Elise looked down at her hands. They weren’t shaking anymore.

Lily reached over and tapped her wrist. “You belong here. No matter how it started. And if anyone gives you crap about it?” She smiled like a woman who’d happily go to war. “We’ll take them out for you.”

Jazz grinned. “Gently. Politely. With cupcakes.”

Elise laughed, her side giving a warning jolt that made her wince as the sound escaped.

Jazz stood carefully, groaning. “Okay, I need to pee before this kid uses my bladder as a trampoline.” She straightened with a hand on her back, then leaned over and pressed a brief kiss to Elise’s temple. “You’ve got us now,” she said warmly. “You’re not alone.”
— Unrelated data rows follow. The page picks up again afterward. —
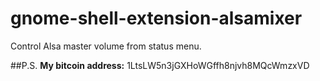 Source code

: gnome-shell-extension-alsamixer
===============================

Control Alsa master volume from status menu.

##P.S.
**My bitcoin address:** 1LtsLW5n3jGXHoWGffh8njvh8MQcWmzxVD
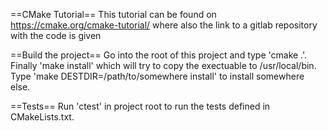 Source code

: ==CMake Tutorial==
This tutorial can be found on https://cmake.org/cmake-tutorial/ where also the link to a gitlab repository with the code is given

==Build the project==
Go into the root of this project and type 'cmake .'. Finally 'make install' which will try to copy the exectuable to /usr/local/bin.
Type 'make DESTDIR=/path/to/somewhere install' to install somewhere else.

==Tests==
Run 'ctest' in project root to run the tests defined in CMakeLists.txt.
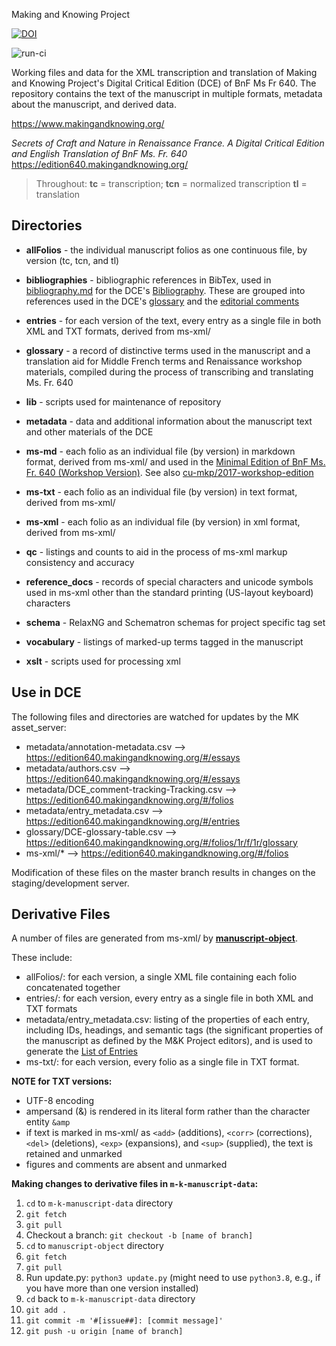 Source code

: Making and Knowing Project

[![DOI](https://zenodo.org/badge/94773520.svg)](https://zenodo.org/badge/latestdoi/94773520)

![run-ci](https://github.com/cu-mkp/m-k-manuscript-data/workflows/run-ci/badge.svg)

Working files and data for the XML transcription and translation of Making and Knowing Project's Digital Critical Edition (DCE) of BnF Ms Fr 640. The repository contains the text of the manuscript in multiple formats, metadata about the manuscript, and derived data.

https://www.makingandknowing.org/

_Secrets of Craft and Nature in Renaissance France. A Digital Critical Edition and English Translation of BnF Ms. Fr. 640_
https://edition640.makingandknowing.org/


> Throughout: **tc** = transcription; **tcn** = normalized transcription **tl** = translation


## Directories

- **allFolios** - the individual manuscript folios as one continuous file, by version (tc, tcn, and tl)

- **bibliographies** - bibliographic references in BibTex, used in [bibliography.md](https://github.com/cu-mkp/edition-webpages/blob/master/docs/resources/bibliography.md) for the DCE's [Bibliography](https://edition640.makingandknowing.org/#/content/resources/bibliography). These are grouped into references used in the DCE's [glossary](https://github.com/cu-mkp/m-k-manuscript-data/blob/master/glossary/DCE-glossary-table.csv) and the [editorial comments](https://github.com/cu-mkp/m-k-manuscript-data/blob/master/metadata/DCE_comment-tracking-Tracking.csv)

- **entries** - for each version of the text, every entry as a single file in both XML and TXT formats, derived from ms-xml/

- **glossary** - a record of distinctive terms used in the manuscript and a translation aid for Middle French terms and Renaissance workshop materials, compiled during the process of transcribing and translating Ms. Fr. 640

- **lib** - scripts used for maintenance of repository

- **metadata** - data and additional information about the manuscript text and other materials of the DCE

- **ms-md** - each folio as an individual file (by version) in markdown format, derived from ms-xml/ and used in the [Minimal Edition of BnF Ms. Fr. 640 (Workshop Version)](https://cu-mkp.github.io/2017-workshop-edition/). See also [cu-mkp/2017-workshop-edition](https://github.com/cu-mkp/2017-workshop-edition)

- **ms-txt** - each folio as an individual file (by version) in text format, derived from ms-xml/

- **ms-xml** - each folio as an individual file (by version) in xml format, derived from ms-xml/

- **qc** - listings and counts to aid in the process of ms-xml markup consistency and accuracy

- **reference_docs** - records of special characters and unicode symbols used in ms-xml other than the standard printing (US-layout keyboard) characters

- **schema** - RelaxNG and Schematron schemas for project specific tag set

- **vocabulary** - listings of marked-up terms tagged in the manuscript 

- **xslt** - scripts used for processing xml
  
## Use in DCE

The following files and directories are watched for updates by the MK asset_server:

- metadata/annotation-metadata.csv --> https://edition640.makingandknowing.org/#/essays
- metadata/authors.csv --> https://edition640.makingandknowing.org/#/essays
- metadata/DCE_comment-tracking-Tracking.csv --> https://edition640.makingandknowing.org/#/folios
- metadata/entry_metadata.csv --> https://edition640.makingandknowing.org/#/entries
- glossary/DCE-glossary-table.csv --> https://edition640.makingandknowing.org/#/folios/1r/f/1r/glossary
- ms-xml/* --> https://edition640.makingandknowing.org/#/folios

Modification of these files on the master branch results in changes on the staging/development server.


## Derivative Files

A number of files are generated from ms-xml/ by **[manuscript-object](https://github.com/cu-mkp/manuscript-object)**. 

These include:
- allFolios/: for each version, a single XML file containing each folio concatenated together
- entries/: for each version, every entry as a single file in both XML and TXT formats
- metadata/entry_metadata.csv: listing of the properties of each entry, including IDs, headings, and semantic tags (the significant properties of the manuscript as defined by the M&K Project editors), and is used to generate the [List of Entries](https://edition640.makingandknowing.org/#/entries)
- ms-txt/: for each version, every folio as a single file in TXT format. 

**NOTE for TXT versions:** 
- UTF-8 encoding
- ampersand (&) is rendered in its literal form rather than the character entity `&amp`
- if text is marked in ms-xml/ as `<add>` (additions), `<corr>` (corrections), `<del>` (deletions), `<exp>` (expansions), and `<sup>` (supplied), the text is retained and unmarked
- figures and comments are absent and unmarked

**Making changes to derivative files in `m-k-manuscript-data`:**

1. `cd` to `m-k-manuscript-data` directory
2. `git fetch`
3. `git pull`
4. Checkout a branch: `git checkout -b [name of branch]`
5. `cd` to `manuscript-object` directory
6. `git fetch`
7. `git pull`
8. Run update.py: `python3 update.py` (might need to use `python3.8`, e.g., if you have more than one version installed)
9. `cd` back to `m-k-manuscript-data` directory
10. `git add .`
11. `git commit -m '#[issue##]: [commit message]'`
12. `git push -u origin [name of branch]`
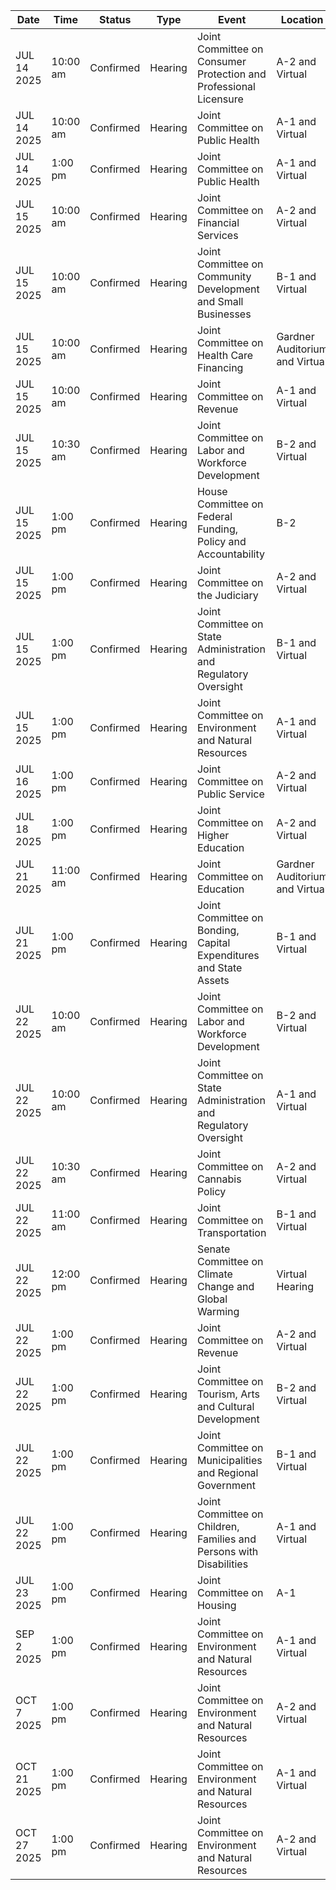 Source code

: | Date | Time | Status | Type | Event | Location |
|------|------|--------|------|--------|----------|
| JUL 14 2025 | 10:00 am | Confirmed | Hearing | Joint Committee on Consumer Protection and Professional Licensure | A-2                                                                                                                      and Virtual |
| JUL 14 2025 | 10:00 am | Confirmed | Hearing | Joint Committee on Public Health | A-1                                                                                                    and Virtual |
| JUL 14 2025 | 1:00 pm | Confirmed | Hearing | Joint Committee on Public Health | A-1                                                                                                    and Virtual |
| JUL 15 2025 | 10:00 am | Confirmed | Hearing | Joint Committee on Financial Services | A-2                                                                                                                      and Virtual |
| JUL 15 2025 | 10:00 am | Confirmed | Hearing | Joint Committee on Community Development and Small Businesses | B-1                                    and Virtual |
| JUL 15 2025 | 10:00 am | Confirmed | Hearing | Joint Committee on Health Care Financing | Gardner Auditorium                                              and Virtual |
| JUL 15 2025 | 10:00 am | Confirmed | Hearing | Joint Committee on Revenue | A-1                                                                                                    and Virtual |
| JUL 15 2025 | 10:30 am | Confirmed | Hearing | Joint Committee on Labor and Workforce Development | B-2                    and Virtual |
| JUL 15 2025 | 1:00 pm | Confirmed | Hearing | House Committee on Federal Funding, Policy and Accountability | B-2 |
| JUL 15 2025 | 1:00 pm | Confirmed | Hearing | Joint Committee on the Judiciary | A-2                                                                                                                      and Virtual |
| JUL 15 2025 | 1:00 pm | Confirmed | Hearing | Joint Committee on State Administration and Regulatory Oversight | B-1                                    and Virtual |
| JUL 15 2025 | 1:00 pm | Confirmed | Hearing | Joint Committee on Environment and Natural Resources | A-1                                                                                                    and Virtual |
| JUL 16 2025 | 1:00 pm | Confirmed | Hearing | Joint Committee on Public Service | A-2                                                                                                                      and Virtual |
| JUL 18 2025 | 1:00 pm | Confirmed | Hearing | Joint Committee on Higher Education | A-2                                                                                                                      and Virtual |
| JUL 21 2025 | 11:00 am | Confirmed | Hearing | Joint Committee on Education | Gardner Auditorium                                              and Virtual |
| JUL 21 2025 | 1:00 pm | Confirmed | Hearing | Joint Committee on Bonding, Capital Expenditures and State Assets | B-1                                    and Virtual |
| JUL 22 2025 | 10:00 am | Confirmed | Hearing | Joint Committee on Labor and Workforce Development | B-2                    and Virtual |
| JUL 22 2025 | 10:00 am | Confirmed | Hearing | Joint Committee on State Administration and Regulatory Oversight | A-1                                                                                                    and Virtual |
| JUL 22 2025 | 10:30 am | Confirmed | Hearing | Joint Committee on Cannabis Policy | A-2                                                                                                                      and Virtual |
| JUL 22 2025 | 11:00 am | Confirmed | Hearing | Joint Committee on Transportation | B-1                                    and Virtual |
| JUL 22 2025 | 12:00 pm | Confirmed | Hearing | Senate Committee on Climate Change and Global Warming | Virtual Hearing |
| JUL 22 2025 | 1:00 pm | Confirmed | Hearing | Joint Committee on Revenue | A-2                                                                                                                      and Virtual |
| JUL 22 2025 | 1:00 pm | Confirmed | Hearing | Joint Committee on Tourism, Arts and Cultural Development | B-2                    and Virtual |
| JUL 22 2025 | 1:00 pm | Confirmed | Hearing | Joint Committee on Municipalities and Regional Government | B-1                                    and Virtual |
| JUL 22 2025 | 1:00 pm | Confirmed | Hearing | Joint Committee on Children, Families and Persons with Disabilities | A-1                                                                                                    and Virtual |
| JUL 23 2025 | 1:00 pm | Confirmed | Hearing | Joint Committee on Housing | A-1 |
| SEP 2 2025 | 1:00 pm | Confirmed | Hearing | Joint Committee on Environment and Natural Resources | A-1                                                                                                    and Virtual |
| OCT 7 2025 | 1:00 pm | Confirmed | Hearing | Joint Committee on Environment and Natural Resources | A-2                                                                                                                      and Virtual |
| OCT 21 2025 | 1:00 pm | Confirmed | Hearing | Joint Committee on Environment and Natural Resources | A-1                                                                                                    and Virtual |
| OCT 27 2025 | 1:00 pm | Confirmed | Hearing | Joint Committee on Environment and Natural Resources | A-2                                                                                                                      and Virtual |
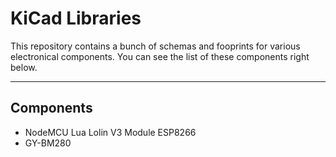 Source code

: # KiCad Libraries

This repository contains a bunch of schemas and fooprints for various electronical components. You can see the list of these components right below.

---

## Components

- NodeMCU Lua Lolin V3 Module ESP8266
- GY-BM280
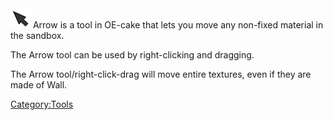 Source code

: <img src="/images/Arrow.png" title="Arrow.png" width="32" height="32" alt="Arrow.png" />
Arrow is a tool in OE-cake that lets you move any non-fixed material in the sandbox.

The Arrow tool can be used by right-clicking and dragging.

The Arrow tool/right-click-drag will move entire textures, even if they are made of Wall.

[Category:Tools](/Category_Tools.md "Category:Tools")
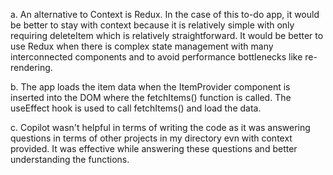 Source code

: a.
An alternative to Context is Redux. In the case of this to-do app, it would be better to stay with context because it is relatively simple with only requiring deleteItem which is relatively straightforward. It would be better to use Redux when there is complex state management with many interconnected components and to avoid performance bottlenecks like re-rendering.

b.
The app loads the item data when the ItemProvider component is inserted into the DOM where the fetchItems() function is called. The useEffect hook is used to call fetchItems() and load the data.

c.
Copilot wasn't helpful in terms of writing the code as it was answering questions in terms of other projects in my directory evn with context provided. It was effective while answering these questions and better understanding the functions.
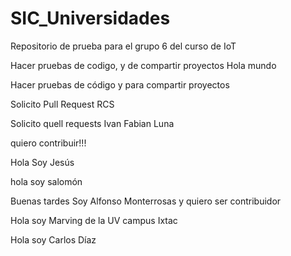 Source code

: # SIC_Universidades

Repositorio de prueba para el grupo 6 del curso de IoT

Hacer pruebas de codigo, y de compartir proyectos
Hola mundo

Hacer pruebas de código y para compartir proyectos




Solicito Pull Request RCS


Solicito quell requests Ivan Fabian Luna


quiero contribuir!!!

Hola Soy Jesús 

hola soy salomón 

Buenas tardes Soy Alfonso Monterrosas y quiero ser contribuidor

Hola soy Marving de la UV campus Ixtac

Hola soy Carlos Díaz

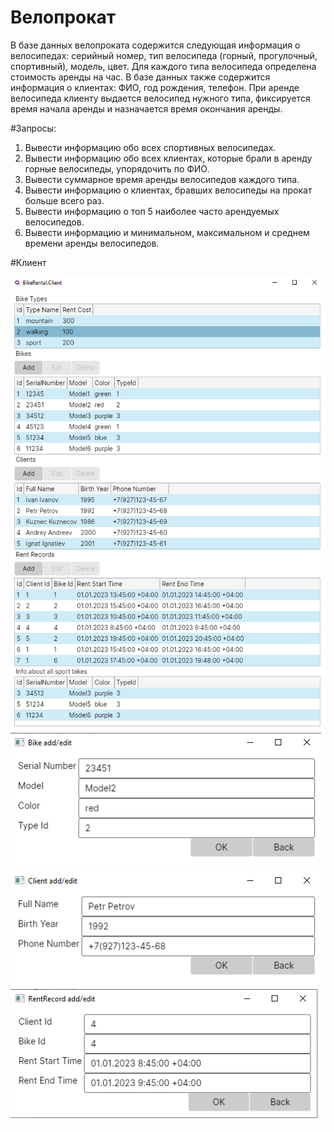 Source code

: # Велопрокат

В базе данных велопроката содержится следующая информация о 
велосипедах: серийный номер, тип велосипеда (горный, прогулочный, 
спортивный), модель, цвет. Для каждого типа велосипеда определена стоимость 
аренды на час. В базе данных также содержится информация о клиентах: ФИО, 
год рождения, телефон. При аренде велосипеда клиенту выдается велосипед 
нужного типа, фиксируется время начала аренды и назначается время окончания 
аренды.

#Запросы:
1) Вывести информацию обо всех спортивных велосипедах.
2) Вывести информацию обо всех клиентах, которые брали в аренду горные велосипеды, упорядочить по ФИО.
3) Вывести суммарное время аренды велосипедов каждого типа.
4) Вывести информацию о клиентах, бравших велосипеды на прокат больше всего раз.
5) Вывести информацию о топ 5 наиболее часто арендуемых велосипедов.
6) Вывести информацию и минимальном, максимальном и среднем времени аренды велосипедов.

#Клиент

![Стартовое окно](BikeRental/BikeRental.Pictures/main_menu.png)
![Окно добавления/редактирования велосипеда](BikeRental/BikeRental.Pictures/bike_add_edit.png)
![Окно добавления/редактирования клиента](BikeRental/BikeRental.Pictures/client_add_edit.png)
![Окно добавления/редактирования записи об аренде](BikeRental/BikeRental.Pictures/rent_record_add_edit.png)
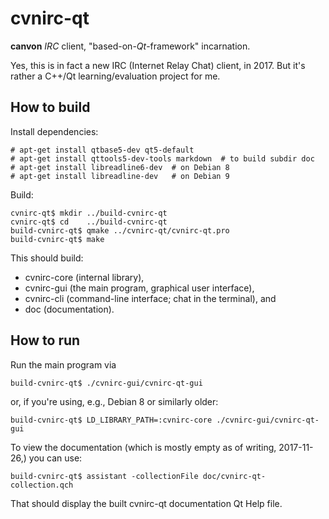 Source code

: cvnirc-qt
=========

**canvon** _IRC_ client, "based-on-_Qt_-framework" incarnation.

Yes, this is in fact a new IRC (Internet Relay Chat) client, in 2017.
But it's rather a C++/Qt learning/evaluation project for me.


How to build
------------

Install dependencies:

    # apt-get install qtbase5-dev qt5-default
    # apt-get install qttools5-dev-tools markdown  # to build subdir doc
    # apt-get install libreadline6-dev  # on Debian 8
    # apt-get install libreadline-dev   # on Debian 9

Build:

    cvnirc-qt$ mkdir ../build-cvnirc-qt
    cvnirc-qt$ cd    ../build-cvnirc-qt
    build-cvnirc-qt$ qmake ../cvnirc-qt/cvnirc-qt.pro
    build-cvnirc-qt$ make

This should build:

* cvnirc-core (internal library),
* cvnirc-gui (the main program, graphical user interface),
* cvnirc-cli (command-line interface; chat in the terminal), and
* doc (documentation).


How to run
----------

Run the main program via

    build-cvnirc-qt$ ./cvnirc-gui/cvnirc-qt-gui

or, if you're using, e.g., Debian 8 or similarly older:

    build-cvnirc-qt$ LD_LIBRARY_PATH=:cvnirc-core ./cvnirc-gui/cvnirc-qt-gui

To view the documentation (which is mostly empty as of writing,
2017-11-26,) you can use:

    build-cvnirc-qt$ assistant -collectionFile doc/cvnirc-qt-collection.qch

That should display the built cvnirc-qt documentation Qt Help file.
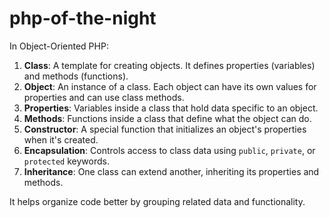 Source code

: # php-of-the-night

In Object-Oriented PHP:

1. **Class**: A template for creating objects. It defines properties (variables) and methods (functions).
2. **Object**: An instance of a class. Each object can have its own values for properties and can use class methods.
3. **Properties**: Variables inside a class that hold data specific to an object.
4. **Methods**: Functions inside a class that define what the object can do.
5. **Constructor**: A special function that initializes an object's properties when it's created.
6. **Encapsulation**: Controls access to class data using `public`, `private`, or `protected` keywords.
7. **Inheritance**: One class can extend another, inheriting its properties and methods.

It helps organize code better by grouping related data and functionality.
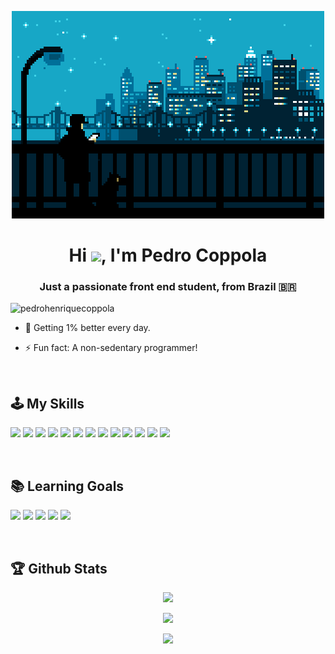 <p align="center">
 <img alt="Pixel Art" src="./assets/city.gif" />
</p>

<h1 align="center">Hi <img src="https://media.giphy.com/media/hvRJCLFzcasrR4ia7z/giphy.gif" width="5%">, I'm Pedro Coppola</h1>
<h3 align="center">Just a passionate front end student, from Brazil 🇧🇷</h3>

<p align="left"> <img src="https://komarev.com/ghpvc/?username=pedrohenriquecoppola&label=Profile%20views&color=0e75b6&style=flat" alt="pedrohenriquecoppola" /> </p>

<p align="left"> <a href="https://github.com/ryo-ma/github-profile-trophy%22%3E<img src="https://github-profile-trophy.vercel.app/?username=pedrohenriquecoppola" alt="pedrohenriquecoppola" /></a> </p>

- 🌱 Getting 1% better every day.

- ⚡ Fun fact: A non-sedentary programmer!

<br/>

## 🕹️ My Skills
<p align="left"> 
 <img src="https://img.shields.io/badge/HTML5-E34F26?style=for-the-badge&logo=html5&logoColor=white"/>
 <img src="https://img.shields.io/badge/CSS3-1572B6?style=for-the-badge&logo=css3&logoColor=white"/>
 <img src="https://img.shields.io/badge/JavaScript-323330?style=for-the-badge&logo=javascript&logoColor=F7DF1E"/>
 <img src="https://img.shields.io/badge/React-20232A?style=for-the-badge&logo=react&logoColor=61DAFB"/>
 <img src="https://img.shields.io/badge/TypeScript-007ACC?style=for-the-badge&logo=typescript&logoColor=white"/>
 <img src="https://img.shields.io/badge/Tailwind_CSS-38B2AC?style=for-the-badge&logo=tailwind-css&logoColor=white"/>
 <img src="https://img.shields.io/badge/c++-%2300599C.svg?style=for-the-badge&logo=c%2B%2B&logoColor=white" />
 <img src="https://img.shields.io/badge/Vite-B73BFE?style=for-the-badge&logo=vite&logoColor=FFD62E"/>
 <img src="https://img.shields.io/badge/git-%23F05033.svg?style=for-the-badge&logo=git&logoColor=white" />
 <img src="https://img.shields.io/badge/github-%23121011.svg?style=for-the-badge&logo=github&logoColor=white" />
 <img src="https://img.shields.io/badge/Adobe%20Photoshop-31A8FF?style=for-the-badge&logo=Adobe%20Photoshop&logoColor=black"/>
 <img src="https://img.shields.io/badge/Canva-%2300C4CC.svg?&style=for-the-badge&logo=Canva&logoColor=white"/>
 <img src="https://img.shields.io/badge/Figma-F24E1E?style=for-the-badge&logo=figma&logoColor=white"/>
</p>

<br/>

## 📚 Learning Goals
<p align="left"> 
 <img src="https://img.shields.io/badge/Node%20js-339933?style=for-the-badge&logo=nodedotjs&logoColor=white"/>
 <img src="https://img.shields.io/badge/MySQL-005C84?style=for-the-badge&logo=mysql&logoColor=white"/>
 <img src="https://img.shields.io/badge/Insomnia-5849be?style=for-the-badge&logo=Insomnia&logoColor=white"/>
 <img src="https://img.shields.io/badge/Python-FFD43B?style=for-the-badge&logo=python&logoColor=blue"/>
 <img src="https://img.shields.io/badge/PHP-777BB4?style=for-the-badge&logo=php&logoColor=white"/>
</p>

<br/>

## 🏆 Github Stats

<p align="center">
 <img src="https://github-readme-stats.vercel.app/api/top-langs/?username=PedroHenriqueCoppola&theme=dark&hide_border=false&include_all_commits=true&count_private=true&layout=compact" /> <br/>
</p>
<p align="center">
 <img src="https://github-readme-stats.vercel.app/api?username=PedroHenriqueCoppola&theme=dark&hide_border=false&include_all_commits=true&count_private=true" /> <br/>
</p>
<p align="center">
 <img src="https://github-readme-streak-stats.herokuapp.com/?user=PedroHenriqueCoppola&theme=dark&hide_border=false" />
</p>
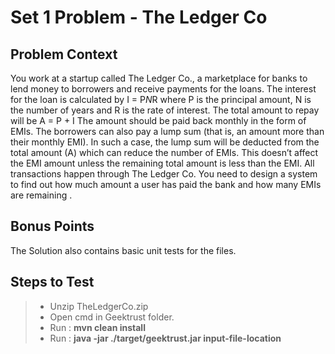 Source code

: Set 1 Problem - The Ledger Co
===========================

Problem Context
-------
You work at a startup called The Ledger Co., a marketplace for banks to lend money to borrowers and receive payments for the loans.
The interest for the loan is calculated by I = P*N*R where P is the principal amount, N is the number of years and R is the rate of interest. The total amount to repay will be A = P + I
The amount should be paid back monthly in the form of EMIs. The borrowers can also pay a lump sum (that is, an amount more than their monthly EMI). In such a case, the lump sum will be 
deducted from the total amount (A) which can reduce the number of EMIs. This doesn’t affect the EMI amount unless the remaining total amount is less than the EMI. All transactions happen through The Ledger Co.
You need to design a system to find out how much amount a user has paid the bank and how many EMIs are remaining .


Bonus Points
-------
The Solution also contains basic unit tests for the files.


Steps to Test
----

> - Unzip TheLedgerCo.zip
> - Open cmd in Geektrust folder.
> - Run : **mvn clean install**
> - Run : **java -jar ./target/geektrust.jar input-file-location**
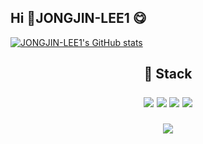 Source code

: ## Hi 👋JONGJIN-LEE1 😋

[![JONGJIN-LEE1's GitHub stats](https://github-readme-stats.vercel.app/api?username=JONGJIN-LEE1&show_icons=true&theme=테마a&count_private=true)](https://github.com/anuraghazra/github-readme-stats)

<h2 align="center"> 🎨 Stack <br> </p>
 
  <img src="https://img.shields.io/badge/JavaScript-007396?style=round-square&logo=JavaScript&logoColor=white"/> <img src="https://img.shields.io/badge/Spring Boot-6DB33F?style=round-square&logo=Spring Boot&logoColor=white"/>
  <img src="https://img.shields.io/badge/Android Studio-3DDC84?style=round-square&logo=Android Studio&logoColor=white"/> <img src="https://img.shields.io/badge/MongoDB-47A248?style=round-square&logo=MongoDB&logoColor=white"/> 
 

<p align="right">

<a href="https://velog.io/@jin112287/posts"><img src="https://img.shields.io/badge/style-flat-red?style=flat-square&logo=GitHub Sponsors&logoColor=white&link=https://velog.io/@jin112287/posts"/></a>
Lily stood up with a grunt and a roll of her eyes. “Ugh, I swear this baby’s already got opinions.” She shot Elise a wink as they reached the doorway. “Get some rest. You’re one of us now. Which means you’ll need lots of sleep and healing.”

Elise nodded, a lump catching in her throat.

Lily paused in the doorway. “By the way? You looked gorgeous at the wedding. Even in a bridesmaid’s dress.”

And then they were gone, their voices fading down the hallway.

Elise leaned back in her chair and pressed a hand to her heart. It was still beating fast, but no longer from fear. There was something steadier now, something almost fierce taking root inside her—like maybe she could stop surviving and start belonging.

For the first time since this whole thing started… she felt like a Dante.